Deb Mukherjee [Mon, 19 Aug 2013 21:16:26 +0000 (14:16 -0700)]
Make "good" quality 2-pass vpxenc encoding default
Currently, the best quality mode in VP9 is not very well developed,
and unnecessarily makes the encode too slow. Hence the command line
default is changed to "good" quality. Also, the number of passes
default is changed to 2 passes as well, since 1-pass encoding is
not very efficient in VP9.
Besides, a number of VP9 defaults are set to the currently
recommended settings. With these changes, vpxenc
run with --codec=vp9 --kf-max-dist=9999 --cpu-used=0 should
work about the same as our borg results.
Note when the --cpu-used=0 option is dropped there will be a slight
difference in the output, because of a difference in the cpu-used
value for the first pass. Specifically, the default when unspecified
is to use cpu_used=1 for the first pass and cpu_used=0 for the
second pass. But when specified, both passes will use the cpu-used
value specified.
Note that this also changes the default for VP8 as being "good"
but other options stay unchanged.
hkuang [Fri, 16 Aug 2013 23:36:07 +0000 (16:36 -0700)]
Add neon optimize vp9_short_idct10_8x8_add.
vp9_short_idct10_8x8_add is used to handle the block that only have valid data
at top left 4x4 block. All the other datas are 0. So we could cut several
unnecessary calculations in order to save instructions.
Deb Mukherjee [Fri, 16 Aug 2013 20:51:00 +0000 (13:51 -0700)]
Cleanup/enhancements of switchable filter search
Cleans up the switchable filter search logic. Also adds a
speed feature - a variance threshold - to disable filter search
if source variance is lower than this value.
Jim Bankoski [Tue, 20 Aug 2013 15:14:52 +0000 (08:14 -0700)]
fix the mv_ref_idx issue
The following issue was reported :
https://code.google.com/p/webm/issues/detail?id=601&q=jimbankoski&sort=-id&colspec=ID%20Pri%20mstone%20ReleaseBlock%20Type%20Component%20Status%20Owner%20Summary
This code makes the choice and code cleaner and removes any question
about whether the border needs to be checked.

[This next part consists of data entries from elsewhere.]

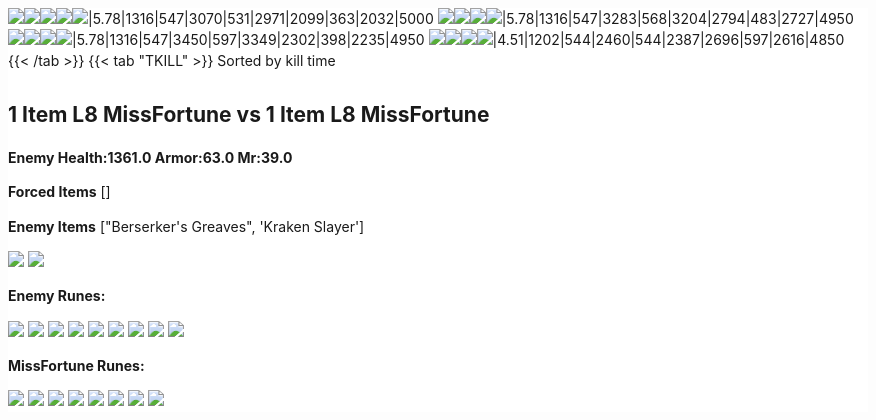 ![](/item/3026.png)![](/item/2422.png)![](/item/1053.png)![](/item/1055.png)![](/item/1036.png)|5.78|1316|547|3070|531|2971|2099|363|2032|5000
![](/item/3161.png)![](/item/2422.png)![](/item/1053.png)![](/item/1055.png)|5.78|1316|547|3283|568|3204|2794|483|2727|4950
![](/item/6333.png)![](/item/2422.png)![](/item/1053.png)![](/item/1055.png)|5.78|1316|547|3450|597|3349|2302|398|2235|4950
![](/item/3091.png)![](/item/2422.png)![](/item/1053.png)![](/item/1055.png)|4.51|1202|544|2460|544|2387|2696|597|2616|4850
{{< /tab >}}
{{< tab "TKILL" >}}
Sorted by kill time
## 1 Item L8 MissFortune vs 1 Item L8 MissFortune

**Enemy Health:1361.0 Armor:63.0 Mr:39.0**


**Forced Items** []








**Enemy Items** ["Berserker's Greaves", 'Kraken Slayer']





![](/item/3006.png)
![](/item/6672.png)



**Enemy Runes:**





![](/Styles/Precision/PressTheAttack/PressTheAttack.png)
![](/Styles/Precision/Overheal.png)
![](/Styles/Precision/LegendAlacrity/LegendAlacrity.png)
![](/Styles/Precision/CutDown/CutDown.png)
![](/Styles/Sorcery/AbsoluteFocus/AbsoluteFocus.png)
![](/Styles/Sorcery/GatheringStorm/GatheringStorm.png)
![](/StatMods/StatModsAdaptiveForceIcon.png)
![](/StatMods/StatModsAdaptiveForceIcon.png)
![](/StatMods/StatModsArmorIcon.png)



**MissFortune Runes:**


![](/Styles/Inspiration/FirstStrike/FirstStrike.png)
![](/Styles/Inspiration/MagicalFootwear/MagicalFootwear.png)
![](/Styles/Inspiration/BiscuitDelivery/BiscuitDelivery.png)
![](/Styles/Inspiration/CosmicInsight/CosmicInsight.png)
![](/Styles/Sorcery/AbsoluteFocus/AbsoluteFocus.png)
![](/Styles/Sorcery/GatheringStorm/GatheringStorm.png)
![](/StatMods/StatModsAdaptiveForceIcon.png)
![](/StatMods/StatModsAdaptiveForceIcon.png)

Yaowu Xu [Sat, 10 Aug 2013 22:04:02 +0000 (15:04 -0700)]
Change to limit the mv search range
As the pixel values beyond image border are duplicates of pixels
on edge, the change limits the mv search range, any mv beyond
the limits no longer produce new/different prediction values
as entire block with pixels used for subpel interpolation are
outside image border.
Jingning Han [Wed, 14 Aug 2013 23:50:45 +0000 (16:50 -0700)]

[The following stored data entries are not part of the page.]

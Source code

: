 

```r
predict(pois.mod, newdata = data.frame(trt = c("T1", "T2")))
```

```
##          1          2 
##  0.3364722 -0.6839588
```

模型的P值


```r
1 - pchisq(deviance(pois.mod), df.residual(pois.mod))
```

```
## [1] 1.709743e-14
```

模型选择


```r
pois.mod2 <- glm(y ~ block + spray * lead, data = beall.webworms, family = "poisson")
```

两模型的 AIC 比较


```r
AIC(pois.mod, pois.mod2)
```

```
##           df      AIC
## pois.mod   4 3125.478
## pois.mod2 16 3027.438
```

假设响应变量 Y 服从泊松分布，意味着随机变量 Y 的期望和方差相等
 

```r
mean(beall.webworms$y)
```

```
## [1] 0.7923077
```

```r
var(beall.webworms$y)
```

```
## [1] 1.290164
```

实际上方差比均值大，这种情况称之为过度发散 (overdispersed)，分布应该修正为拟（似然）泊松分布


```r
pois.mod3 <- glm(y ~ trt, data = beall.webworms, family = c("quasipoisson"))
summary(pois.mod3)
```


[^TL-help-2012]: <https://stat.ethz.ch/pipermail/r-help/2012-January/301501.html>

Enable early termination in uv rd loop
This commit enables early termination in the rate-distortion
optimization search loop for chroma components. When the cumulative
rd cost is above the current best value, skip the rest per-block
transform/quantization/coeff_cost and continue to the next
prediction mode.
For bus_cif at 2000 kbps, the average run-time goes down from
168546ms -> 164678ms, (2% speed-up) at speed 0
36197ms -> 34465ms, (4% speed-up) at speed 1
Dmitry Kovalev [Mon, 19 Aug 2013 20:20:21 +0000 (13:20 -0700)]
Using plane_bsize instead of bsize.
This change set is intermediate. The next one will remove all repetitive
plane_bsize calculations, because it will be passed as argument to
foreach_transformed_block_visitor.
Adrian Grange [Mon, 19 Aug 2013 18:58:52 +0000 (11:58 -0700)]
Further correct bug in loopfilter initialization
The intent was to initialize the deltas for the
segment to the computed value, irrespective of mode
and reference frame if (mode_ref_delta_enabled == 0).
(In response to bug posted by Manjit Hota to codec-devel
and webm-discuss lists)
Jingning Han [Fri, 16 Aug 2013 00:03:14 +0000 (17:03 -0700)]
Fix the returned distortion value in rd_pick_intra
Return the distortion value in vp9_rd_pick_intra_mode_sb as sum of
dist_y and dist_uv. Remove the right shift operation on dist_uv,
and make it consistent with that of vp9_rd_pick_inter_mode_sb.
Deb Mukherjee [Sat, 3 Aug 2013 00:15:38 +0000 (17:15 -0700)]
Speed feature to skip split partition based on var
Adds a speed feature to disable split partition search based on a
given threshold on the source variance. A tighter threshold derived
from the threshold provided is used to also disable horizontal and
vertical partitions.
Results on stdhdraw250:
threshold = 32, psnr = -0.18%, speedup is somewhat more than derf
because of a larger number of smoother blocks at higher resolution.
Based on these results, a threshold of 32 is chosen for speed 1,
and a threshold of 64 is chosen for speeds 2 and above.
Jingning Han [Wed, 14 Aug 2013 01:58:21 +0000 (18:58 -0700)]
Unify luma and chroma rd-cost estimation
This commit unifies the rate-distortion cost calculation process of
luma and chroma components. It allows early termination to be enabled
later in the rd search loop of chroma components, in consistent with
luma pixels.
James Zern [Thu, 15 Aug 2013 01:28:42 +0000 (18:28 -0700)]
vpxenc: open output file after setting pass #
write_ivf_file_header would incorrectly skip writing the file header in
the 2nd pass, causing the initial frame header to be overwritten on
close potential causing an overly large frame header to be read and a
crash.
most likely broken since: 9e50ed7 vpxenc: initial implementation of multistream support
Dmitry Kovalev [Wed, 14 Aug 2013 18:39:31 +0000 (11:39 -0700)]
foreach_transformed_block_in_plane cleanup, explicit tx_size var.
Making foreach_transformed_block_in_plane more clear (it's not finished
yet). Using explicit tx_size variable consistently instead of
(ss_txfrm_size / 2) or (ss_txfrm_size >> 1) expression.
Paul Wilkins [Tue, 13 Aug 2013 16:47:40 +0000 (17:47 +0100)]
Renaming in MB_MODE_INFO
The macro block mode info context originally contained an
entry for each 16x16 macroblock. In VP9 each entry refers
to an 8x8 region not a macro block, so the naming is misleading.
This first stage clean up changes the names of 3 entries in the
structure to remove the mb_ prefix.
TODO clean up the nomenclature more widely in respect of
mbmi and bmi.